Another fish is the alewife and its cousin, the blueback herring, collectively known as river herring or simply herring. Both migrate from the ocean into the fresh water of the Malden River every spring to spawn. Striped bass, a prized saltwater fish, also come in from the ocean to spawn and prey on the herring. Other fish, like bluegill, largemouth bass, and catfish, are less common.

== History ==

Coytemore Lea

The Native Americans and settlers used the Malden River for recreation and commercial purposes. Alewife and blueback herring were once caught in this river with nets and used for consumption. Shipbuilding also occurred along the Malden River.

The Malden River was once a brackish river with salt marshes lining its banks. It was also originally connected to Ell Pond and was fed by Spot Pond Brook, which connected to Spot Pond. The portion of the river before its current beginning, and into which Spot Pond Brook emptied, was sometimes known as Spot and Ell Pond Brook. Others just referred to it as the Malden River. This portion was prone to flooding and contained a few small ponds. Its other sources included several small creeks that have since been covered or replaced by drainage pipes and culverts. One of these creeks flowed along the old Boston and Maine Railroad Saugus Branch tracks and was called B&M. The second one is Townline Brook Canal (aka the rat trails), which now terminates near Broadway. Townline Brook empties into the Pines River now at the Linden end of Malden. One brook called Shilly Shally is west of Washington Street in Melrose and only flows during the spring. It cascades from the Middlesex Fells Reservation in an amazing waterfall only be channeled underground to Spot and Ell Pond Brook.

Further up, at Spot and Ell Pond Brook (near the current Oak Grove MBTA station), there is a tributary that is mostly underground, but appears in Pine Banks Park and Forest Dale Cemetery. Alongside the commuter rail tracks to Wyoming Hill Station in Melrose, the brook is above ground. A small section of Spot Pond Brook is above ground in Stoneham, north of Wyoming Avenue.
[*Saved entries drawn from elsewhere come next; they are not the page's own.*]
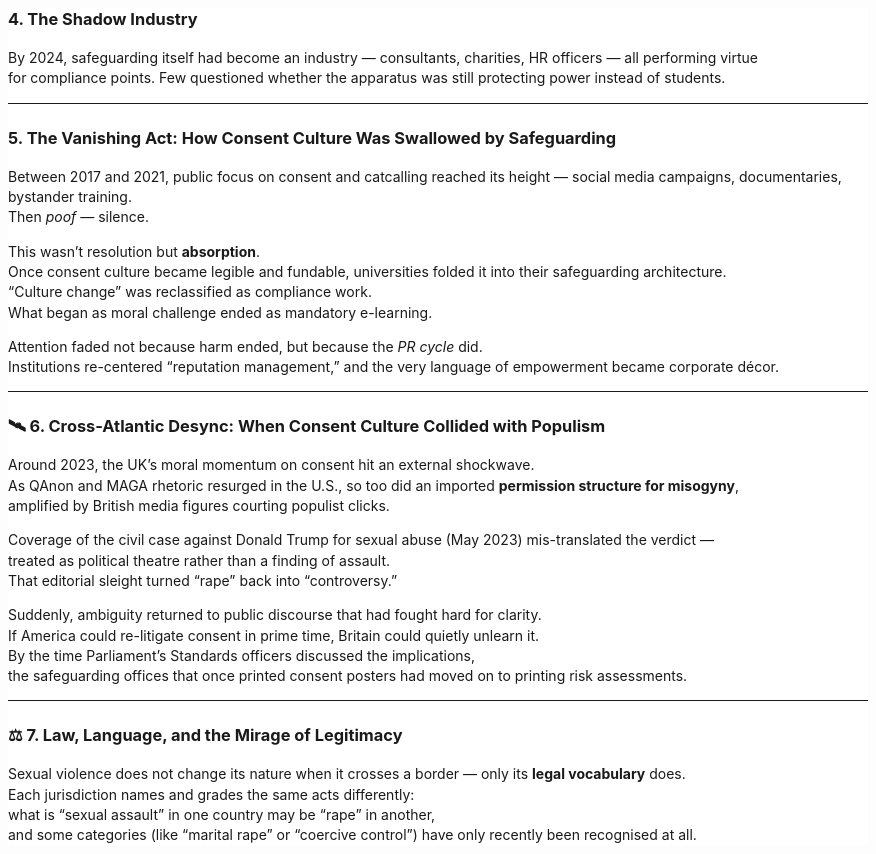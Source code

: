 
### 4. The Shadow Industry  
By 2024, safeguarding itself had become an industry — consultants, charities, HR officers — all performing virtue  
for compliance points. Few questioned whether the apparatus was still protecting power instead of students.  

---

### 5. The Vanishing Act: How Consent Culture Was Swallowed by Safeguarding  

Between 2017 and 2021, public focus on consent and catcalling reached its height — social media campaigns, documentaries, bystander training.  
Then *poof* — silence.  

This wasn’t resolution but **absorption**.  
Once consent culture became legible and fundable, universities folded it into their safeguarding architecture.  
“Culture change” was reclassified as compliance work.  
What began as moral challenge ended as mandatory e-learning.  

Attention faded not because harm ended, but because the *PR cycle* did.  
Institutions re-centered “reputation management,” and the very language of empowerment became corporate décor.  

---

### 🛰️ 6. Cross-Atlantic Desync: When Consent Culture Collided with Populism  

Around 2023, the UK’s moral momentum on consent hit an external shockwave.  
As QAnon and MAGA rhetoric resurged in the U.S., so too did an imported **permission structure for misogyny**,  
amplified by British media figures courting populist clicks.  

Coverage of the civil case against Donald Trump for sexual abuse (May 2023) mis-translated the verdict —  
treated as political theatre rather than a finding of assault.  
That editorial sleight turned “rape” back into “controversy.”  

Suddenly, ambiguity returned to public discourse that had fought hard for clarity.  
If America could re-litigate consent in prime time, Britain could quietly unlearn it.  
By the time Parliament’s Standards officers discussed the implications,  
the safeguarding offices that once printed consent posters had moved on to printing risk assessments.  

---

### ⚖️ 7. Law, Language, and the Mirage of Legitimacy  

Sexual violence does not change its nature when it crosses a border — only its **legal vocabulary** does.  
Each jurisdiction names and grades the same acts differently:  
what is “sexual assault” in one country may be “rape” in another,  
and some categories (like “marital rape” or “coercive control”) have only recently been recognised at all.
Spot Pond Brook is entirely above ground in the Fells Reservation.

Near the present-day post office, there is a park called Coytemore Lea. The river once flowed through this park. It was decorated with bridges, waterfalls and flowers. The river has been covered up, but the park still remains.

The Revere Beach Parkway crosses the river on a 1954 bascule bridge, known as the Woods Memorial Bridge, which has not opened for river traffic in over 30 years. MassDOT expects to replace this bridge, which has a 10-ton weight limit, with a fixed span beginning in summer 2014.

==Sports on the river==
Rowing is a very common sport along the Malden River. There are currently seven teams who use the river for practice and for races. The original team of the Malden River was Tufts University. They started off in a tarp-like tent, but in 2005, they moved into a modern boathouse a little farther down the river. The Malden High School crew team now uses the original Tufts boathouse, while the combined Everett High School - Mystic Valley Charter School team shares a facility on the river's Everett shore with Wentworth Institute of Technology's rowing team. Gentle Giant Rowing Club, whose boathouse on the connected Mystic River also houses the Somerville High School team, also practices on the Malden River, as does Medford High School. Motorboats, canoes, and anglers are also seen; swimming is not common on the river due to a bacteria counts above standards for swimming.